The thing with blue, it's usually used for deeper tank, tanks that are 2 feet or taller because blue light penetrates the best through water (purple actually penetrates the farthest). Plants will utilize red light more than they will blue light but they'll still grow of course. The only thing you may notice if you don't have CO2 systems, you'll get more algae with blue lights on shorter tanks lol


----------



## candymancan (Aug 16, 2013)

Well my tank is 2 feet tall. The 44g pentagon is 25 inches tall.. And the Fixture is on stands the light being in the fixture measuring it just now the light is 7-8 inches above the water line.. So from the bottom of the tank to the light its about 30 inches (taking the 3 inch gravel into account)..

I went to a local fish store and he said they got rid of there LED lights in there planted tanks because the blue lights that some LEDS have which his did caused major algae on the plant leaves..

I've read this before from people using blue leds or actinic.. But it just makes my tank look so good.. You know the yellow that 6700k lights put out make tanks look so tiresome after awhile.. the "natural look" gets old lol... And as I said the blue actinic really makes fish and plants pop out specially my discus/neons and red plants.

I use telenthara cardinalis because it stays red even with the ****tiest lighting and no ferts and co2. Its the only plant I know that does this. 
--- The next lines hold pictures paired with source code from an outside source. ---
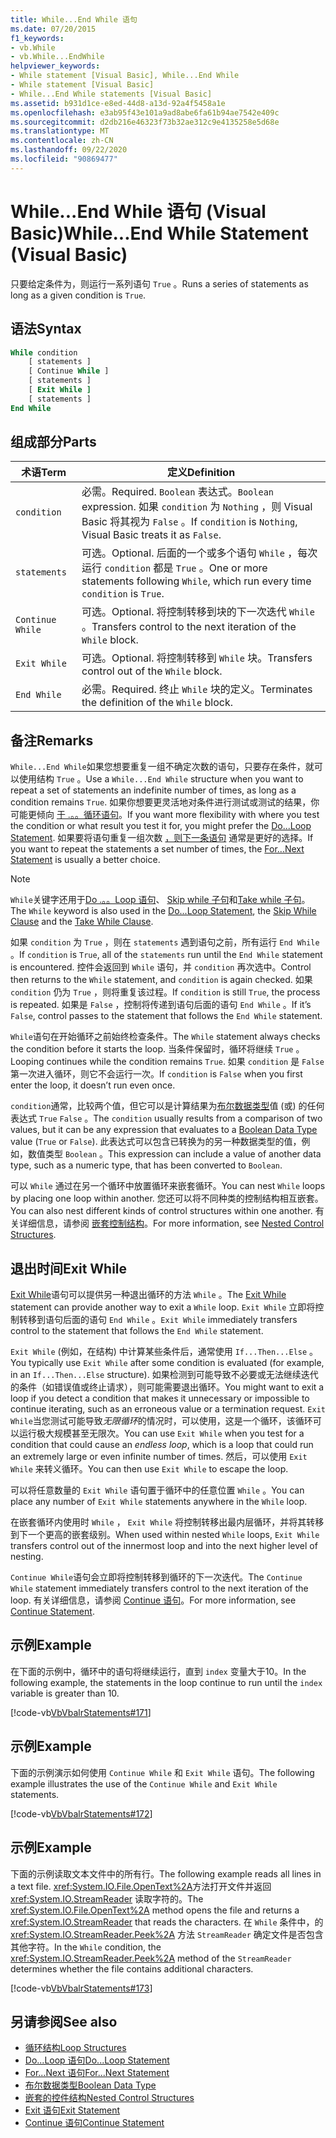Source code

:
 ```yaml
---
title: While...End While 语句
ms.date: 07/20/2015
f1_keywords:
- vb.While
- vb.While...EndWhile
helpviewer_keywords:
- While statement [Visual Basic], While...End While
- While statement [Visual Basic]
- While...End While statements [Visual Basic]
ms.assetid: b931d1ce-e8ed-44d8-a13d-92a4f5458a1e
ms.openlocfilehash: e3ab95f43e101a9ad8abe6fa61b94ae7542e409c
ms.sourcegitcommit: d2db216e46323f73b32ae312c9e4135258e5d68e
ms.translationtype: MT
ms.contentlocale: zh-CN
ms.lasthandoff: 09/22/2020
ms.locfileid: "90869477"
---
```

# <a name="whileend-while-statement-visual-basic"></a><span data-ttu-id="0a033-102">While...End While 语句 (Visual Basic)</span><span class="sxs-lookup"><span data-stu-id="0a033-102">While...End While Statement (Visual Basic)</span></span>

<span data-ttu-id="0a033-103">只要给定条件为，则运行一系列语句 `True` 。</span><span class="sxs-lookup"><span data-stu-id="0a033-103">Runs a series of statements as long as a given condition is `True`.</span></span>  
  
## <a name="syntax"></a><span data-ttu-id="0a033-104">语法</span><span class="sxs-lookup"><span data-stu-id="0a033-104">Syntax</span></span>  
  
```vb  
While condition  
    [ statements ]  
    [ Continue While ]  
    [ statements ]  
    [ Exit While ]  
    [ statements ]  
End While  
```  
  
## <a name="parts"></a><span data-ttu-id="0a033-105">组成部分</span><span class="sxs-lookup"><span data-stu-id="0a033-105">Parts</span></span>  
  
|<span data-ttu-id="0a033-106">术语</span><span class="sxs-lookup"><span data-stu-id="0a033-106">Term</span></span>|<span data-ttu-id="0a033-107">定义</span><span class="sxs-lookup"><span data-stu-id="0a033-107">Definition</span></span>|  
|---|---|  
|`condition`|<span data-ttu-id="0a033-108">必需。</span><span class="sxs-lookup"><span data-stu-id="0a033-108">Required.</span></span> <span data-ttu-id="0a033-109">`Boolean` 表达式。</span><span class="sxs-lookup"><span data-stu-id="0a033-109">`Boolean` expression.</span></span> <span data-ttu-id="0a033-110">如果 `condition` 为 `Nothing` ，则 Visual Basic 将其视为 `False` 。</span><span class="sxs-lookup"><span data-stu-id="0a033-110">If `condition` is `Nothing`, Visual Basic treats it as `False`.</span></span>|  
|`statements`|<span data-ttu-id="0a033-111">可选。</span><span class="sxs-lookup"><span data-stu-id="0a033-111">Optional.</span></span> <span data-ttu-id="0a033-112">后面的一个或多个语句 `While` ，每次运行 `condition` 都是 `True` 。</span><span class="sxs-lookup"><span data-stu-id="0a033-112">One or more statements following `While`, which run every time `condition` is `True`.</span></span>|  
|`Continue While`|<span data-ttu-id="0a033-113">可选。</span><span class="sxs-lookup"><span data-stu-id="0a033-113">Optional.</span></span> <span data-ttu-id="0a033-114">将控制转移到块的下一次迭代 `While` 。</span><span class="sxs-lookup"><span data-stu-id="0a033-114">Transfers control to the next iteration of the `While` block.</span></span>|  
|`Exit While`|<span data-ttu-id="0a033-115">可选。</span><span class="sxs-lookup"><span data-stu-id="0a033-115">Optional.</span></span> <span data-ttu-id="0a033-116">将控制转移到 `While` 块。</span><span class="sxs-lookup"><span data-stu-id="0a033-116">Transfers control out of the `While` block.</span></span>|  
|`End While`|<span data-ttu-id="0a033-117">必需。</span><span class="sxs-lookup"><span data-stu-id="0a033-117">Required.</span></span> <span data-ttu-id="0a033-118">终止 `While` 块的定义。</span><span class="sxs-lookup"><span data-stu-id="0a033-118">Terminates the definition of the `While` block.</span></span>|  
  
## <a name="remarks"></a><span data-ttu-id="0a033-119">备注</span><span class="sxs-lookup"><span data-stu-id="0a033-119">Remarks</span></span>  

 <span data-ttu-id="0a033-120">`While...End While`如果您想要重复一组不确定次数的语句，只要存在条件，就可以使用结构 `True` 。</span><span class="sxs-lookup"><span data-stu-id="0a033-120">Use a `While...End While` structure when you want to repeat a set of statements an indefinite number of times, as long as a condition remains `True`.</span></span> <span data-ttu-id="0a033-121">如果你想要更灵活地对条件进行测试或测试的结果，你可能更倾向 [于 .。。循环语句](do-loop-statement.md)。</span><span class="sxs-lookup"><span data-stu-id="0a033-121">If you want more flexibility with where you test the condition or what result you test it for, you might prefer the [Do...Loop Statement](do-loop-statement.md).</span></span> <span data-ttu-id="0a033-122">如果要将语句重复一组次数 [，则下一条语句](for-next-statement.md) 通常是更好的选择。</span><span class="sxs-lookup"><span data-stu-id="0a033-122">If you want to repeat the statements a set number of times, the [For...Next Statement](for-next-statement.md) is usually a better choice.</span></span>  
  
> [!NOTE]
> <span data-ttu-id="0a033-123">`While`关键字还用于[Do .。。Loop 语句](do-loop-statement.md)、 [Skip while 子句](../queries/skip-while-clause.md)和[Take while 子句](../queries/take-while-clause.md)。</span><span class="sxs-lookup"><span data-stu-id="0a033-123">The `While` keyword is also used in the [Do...Loop Statement](do-loop-statement.md), the [Skip While Clause](../queries/skip-while-clause.md) and the [Take While Clause](../queries/take-while-clause.md).</span></span>  
  
 <span data-ttu-id="0a033-124">如果 `condition` 为 `True` ，则在 `statements` 遇到语句之前，所有运行 `End While` 。</span><span class="sxs-lookup"><span data-stu-id="0a033-124">If `condition` is `True`, all of the `statements` run until the `End While` statement is encountered.</span></span> <span data-ttu-id="0a033-125">控件会返回到 `While` 语句，并 `condition` 再次选中。</span><span class="sxs-lookup"><span data-stu-id="0a033-125">Control then returns to the `While` statement, and `condition` is again checked.</span></span> <span data-ttu-id="0a033-126">如果 `condition` 仍为 `True` ，则将重复该过程。</span><span class="sxs-lookup"><span data-stu-id="0a033-126">If `condition` is still `True`, the process is repeated.</span></span> <span data-ttu-id="0a033-127">如果是 `False` ，控制将传递到语句后面的语句 `End While` 。</span><span class="sxs-lookup"><span data-stu-id="0a033-127">If it’s `False`, control passes to the statement that follows the `End While` statement.</span></span>  
  
 <span data-ttu-id="0a033-128">`While`语句在开始循环之前始终检查条件。</span><span class="sxs-lookup"><span data-stu-id="0a033-128">The `While` statement always checks the condition before it starts the loop.</span></span> <span data-ttu-id="0a033-129">当条件保留时，循环将继续 `True` 。</span><span class="sxs-lookup"><span data-stu-id="0a033-129">Looping continues while the condition remains `True`.</span></span> <span data-ttu-id="0a033-130">如果 `condition` 是 `False` 第一次进入循环，则它不会运行一次。</span><span class="sxs-lookup"><span data-stu-id="0a033-130">If `condition` is `False` when you first enter the loop, it doesn’t run even once.</span></span>  
  
 <span data-ttu-id="0a033-131">`condition`通常，比较两个值，但它可以是计算结果为[布尔数据类型](../data-types/boolean-data-type.md)值 (或) 的任何表达式 `True` `False` 。</span><span class="sxs-lookup"><span data-stu-id="0a033-131">The `condition` usually results from a comparison of two values, but it can be any expression that evaluates to a [Boolean Data Type](../data-types/boolean-data-type.md) value (`True` or `False`).</span></span> <span data-ttu-id="0a033-132">此表达式可以包含已转换为的另一种数据类型的值，例如，数值类型 `Boolean` 。</span><span class="sxs-lookup"><span data-stu-id="0a033-132">This expression can include a value of another data type, such as a numeric type, that has been converted to `Boolean`.</span></span>  
  
 <span data-ttu-id="0a033-133">可以 `While` 通过在另一个循环中放置循环来嵌套循环。</span><span class="sxs-lookup"><span data-stu-id="0a033-133">You can nest `While` loops by placing one loop within another.</span></span> <span data-ttu-id="0a033-134">您还可以将不同种类的控制结构相互嵌套。</span><span class="sxs-lookup"><span data-stu-id="0a033-134">You can also nest different kinds of control structures within one another.</span></span> <span data-ttu-id="0a033-135">有关详细信息，请参阅 [嵌套控制结构](../../programming-guide/language-features/control-flow/nested-control-structures.md)。</span><span class="sxs-lookup"><span data-stu-id="0a033-135">For more information, see [Nested Control Structures](../../programming-guide/language-features/control-flow/nested-control-structures.md).</span></span>  
  
## <a name="exit-while"></a><span data-ttu-id="0a033-136">退出时间</span><span class="sxs-lookup"><span data-stu-id="0a033-136">Exit While</span></span>  

 <span data-ttu-id="0a033-137">[Exit While](exit-statement.md)语句可以提供另一种退出循环的方法 `While` 。</span><span class="sxs-lookup"><span data-stu-id="0a033-137">The [Exit While](exit-statement.md) statement can provide another way to exit a `While` loop.</span></span> <span data-ttu-id="0a033-138">`Exit While` 立即将控制转移到语句后面的语句 `End While` 。</span><span class="sxs-lookup"><span data-stu-id="0a033-138">`Exit While` immediately transfers control to the statement that follows the `End While` statement.</span></span>  
  
 <span data-ttu-id="0a033-139">`Exit While` (例如，在结构) 中计算某些条件后，通常使用 `If...Then...Else` 。</span><span class="sxs-lookup"><span data-stu-id="0a033-139">You typically use `Exit While` after some condition is evaluated (for example, in an `If...Then...Else` structure).</span></span> <span data-ttu-id="0a033-140">如果检测到可能导致不必要或无法继续迭代的条件（如错误值或终止请求），则可能需要退出循环。</span><span class="sxs-lookup"><span data-stu-id="0a033-140">You might want to exit a loop if you detect a condition that makes it unnecessary or impossible to continue iterating, such as an erroneous value or a termination request.</span></span> <span data-ttu-id="0a033-141">`Exit While`当您测试可能导致*无限循环*的情况时，可以使用，这是一个循环，该循环可以运行极大规模甚至无限次。</span><span class="sxs-lookup"><span data-stu-id="0a033-141">You can use `Exit While` when you test for a condition that could cause an *endless loop*, which is a loop that could run an extremely large or even infinite number of times.</span></span> <span data-ttu-id="0a033-142">然后，可以使用 `Exit While` 来转义循环。</span><span class="sxs-lookup"><span data-stu-id="0a033-142">You can then use `Exit While` to escape the loop.</span></span>  
  
 <span data-ttu-id="0a033-143">可以将任意数量的 `Exit While` 语句置于循环中的任意位置 `While` 。</span><span class="sxs-lookup"><span data-stu-id="0a033-143">You can place any number of `Exit While` statements anywhere in the `While` loop.</span></span>  
  
 <span data-ttu-id="0a033-144">在嵌套循环内使用时 `While` ， `Exit While` 将控制转移出最内层循环，并将其转移到下一个更高的嵌套级别。</span><span class="sxs-lookup"><span data-stu-id="0a033-144">When used within nested `While` loops, `Exit While` transfers control out of the innermost loop and into the next higher level of nesting.</span></span>  
  
 <span data-ttu-id="0a033-145">`Continue While`语句会立即将控制转移到循环的下一次迭代。</span><span class="sxs-lookup"><span data-stu-id="0a033-145">The `Continue While` statement immediately transfers control to the next iteration of the loop.</span></span> <span data-ttu-id="0a033-146">有关详细信息，请参阅 [Continue 语句](continue-statement.md)。</span><span class="sxs-lookup"><span data-stu-id="0a033-146">For more information, see [Continue Statement](continue-statement.md).</span></span>  
  
## <a name="example"></a><span data-ttu-id="0a033-147">示例</span><span class="sxs-lookup"><span data-stu-id="0a033-147">Example</span></span>  

 <span data-ttu-id="0a033-148">在下面的示例中，循环中的语句将继续运行，直到 `index` 变量大于10。</span><span class="sxs-lookup"><span data-stu-id="0a033-148">In the following example, the statements in the loop continue to run until the `index` variable is greater than 10.</span></span>  
  
 [!code-vb[VbVbalrStatements#171](~/samples/snippets/visualbasic/VS_Snippets_VBCSharp/VbVbalrStatements/VB/class14.vb#171)]  
  
## <a name="example"></a><span data-ttu-id="0a033-149">示例</span><span class="sxs-lookup"><span data-stu-id="0a033-149">Example</span></span>  

 <span data-ttu-id="0a033-150">下面的示例演示如何使用 `Continue While` 和 `Exit While` 语句。</span><span class="sxs-lookup"><span data-stu-id="0a033-150">The following example illustrates the use of the `Continue While` and `Exit While` statements.</span></span>  
  
 [!code-vb[VbVbalrStatements#172](~/samples/snippets/visualbasic/VS_Snippets_VBCSharp/VbVbalrStatements/VB/class14.vb#172)]  
  
## <a name="example"></a><span data-ttu-id="0a033-151">示例</span><span class="sxs-lookup"><span data-stu-id="0a033-151">Example</span></span>  

 <span data-ttu-id="0a033-152">下面的示例读取文本文件中的所有行。</span><span class="sxs-lookup"><span data-stu-id="0a033-152">The following example reads all lines in a text file.</span></span> <span data-ttu-id="0a033-153"><xref:System.IO.File.OpenText%2A>方法打开文件并返回 <xref:System.IO.StreamReader> 读取字符的。</span><span class="sxs-lookup"><span data-stu-id="0a033-153">The <xref:System.IO.File.OpenText%2A> method opens the file and returns a <xref:System.IO.StreamReader> that reads the characters.</span></span> <span data-ttu-id="0a033-154">在 `While` 条件中，的 <xref:System.IO.StreamReader.Peek%2A> 方法 `StreamReader` 确定文件是否包含其他字符。</span><span class="sxs-lookup"><span data-stu-id="0a033-154">In the `While` condition, the <xref:System.IO.StreamReader.Peek%2A> method of the `StreamReader` determines whether the file contains additional characters.</span></span>  
  
 [!code-vb[VbVbalrStatements#173](~/samples/snippets/visualbasic/VS_Snippets_VBCSharp/VbVbalrStatements/VB/class14.vb#173)]  
  
## <a name="see-also"></a><span data-ttu-id="0a033-155">另请参阅</span><span class="sxs-lookup"><span data-stu-id="0a033-155">See also</span></span>

- [<span data-ttu-id="0a033-156">循环结构</span><span class="sxs-lookup"><span data-stu-id="0a033-156">Loop Structures</span></span>](../../programming-guide/language-features/control-flow/loop-structures.md)
- [<span data-ttu-id="0a033-157">Do...Loop 语句</span><span class="sxs-lookup"><span data-stu-id="0a033-157">Do...Loop Statement</span></span>](do-loop-statement.md)
- [<span data-ttu-id="0a033-158">For...Next 语句</span><span class="sxs-lookup"><span data-stu-id="0a033-158">For...Next Statement</span></span>](for-next-statement.md)
- [<span data-ttu-id="0a033-159">布尔数据类型</span><span class="sxs-lookup"><span data-stu-id="0a033-159">Boolean Data Type</span></span>](../data-types/boolean-data-type.md)
- [<span data-ttu-id="0a033-160">嵌套的控件结构</span><span class="sxs-lookup"><span data-stu-id="0a033-160">Nested Control Structures</span></span>](../../programming-guide/language-features/control-flow/nested-control-structures.md)
- [<span data-ttu-id="0a033-161">Exit 语句</span><span class="sxs-lookup"><span data-stu-id="0a033-161">Exit Statement</span></span>](exit-statement.md)
- [<span data-ttu-id="0a033-162">Continue 语句</span><span class="sxs-lookup"><span data-stu-id="0a033-162">Continue Statement</span></span>](continue-statement.md)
Should I get a 10k/actinic light though ? Because the current actinic im using just to try it is the old original light that came with this power compact fixture which is one of those 420/460, purple/blue actinic bulbs. Or should I save my $25 an stick with the light I got.. It looks perfect to me.. im just worried using a duel actinic light will deff cause excess algae vs a 10k/actinic combo


----------



## lilnaugrim (Mar 27, 2013)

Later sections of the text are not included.